Restaurants to offer healthier children's menu options
The companies signing up for the initiative are Au Bon Pain, Bonefish Grill, Burger King, Burgerville, Carrabba's Italian Grill, Chevys, Chili's, Corner Bakery Cafe, Cracker Barrel, Denny's, El Pollo Loco, Friendly's, IHOP, Joe's Crab Shack, Outback Steakhouse, Silver Diner, Sizzler, T-Bones Great American Eatery and zpizza.
Joe Taylor of Chili's said the company has responded to consumer demands for healthier foods. While diners looking for a healthier meal used to have to ask for substitutions, they now have more options.

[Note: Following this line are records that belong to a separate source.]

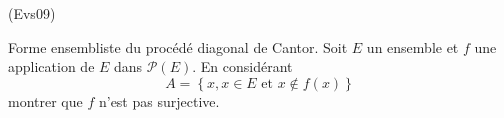 \begin{tiny}(Evs09)\end{tiny} Forme ensembliste du procédé diagonal de Cantor.\newline
Soit $E$ un ensemble et $f$ une application de $E$ dans $\mathcal{P}(E)$. En consid{\'e}rant
 \begin{displaymath}
A=\left\{ x,x\in E\text{ et }x\notin f(x)\right\} 
\end{displaymath}
montrer que $f$ n'est pas surjective.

"We've seen our guests customize their meals to a greater degree when they are looking to hold the mayo or add the broccoli," Taylor said.
Patrick Lenow of IHOP said the restaurant will add two new children's menu items because of the effort, including pancakes with fruit and scrambled eggs with fruit. The company had already limited everything on their children's menu to under 600 calories and made fruit a default side, instead of fries — a change that has dramatically increased fruit consumption at the restaurants, Lenow said.
Several restaurant chains haven't committed yet to joining the effort. Maggiano's, owned with Chili's by Brinker International, is not part of the program. Neither is McDonald's, the world's largest burger chain.
Dawn Sweeney, president and CEO of the National Restaurant Association, said the group is hoping to add additional restaurants to the effort in coming months.
First lady Michelle Obama last year attended a National Restaurant Association meeting in Washington and pleaded with them to take a little butter or cream out of their dishes, use low-fat milk and provide apple slices or carrots as a default side dish on the kids' menu. She said Americans eat a third of their meals in restaurants, which have long been seen by many as the worst offenders in terms of nutrition.
Many restaurant companies are starting to reformulate menu items and add new healthier sections to their menus, however, as consumers have shown a heightened interest in nutrition.
The federal government will also soon require restaurants to post calories on their menus. FDA guidelines will require chain restaurants with 20 or more locations, along with bakeries, grocery stores, convenience stores and coffee chains, to clearly post the calories.
John Dillon of Denny's said the company recently took photos of French fries off their menus.
"Where before we may have been concerned about not having French fries pictured on our menu, we're now finding that has actually helped our business," he said.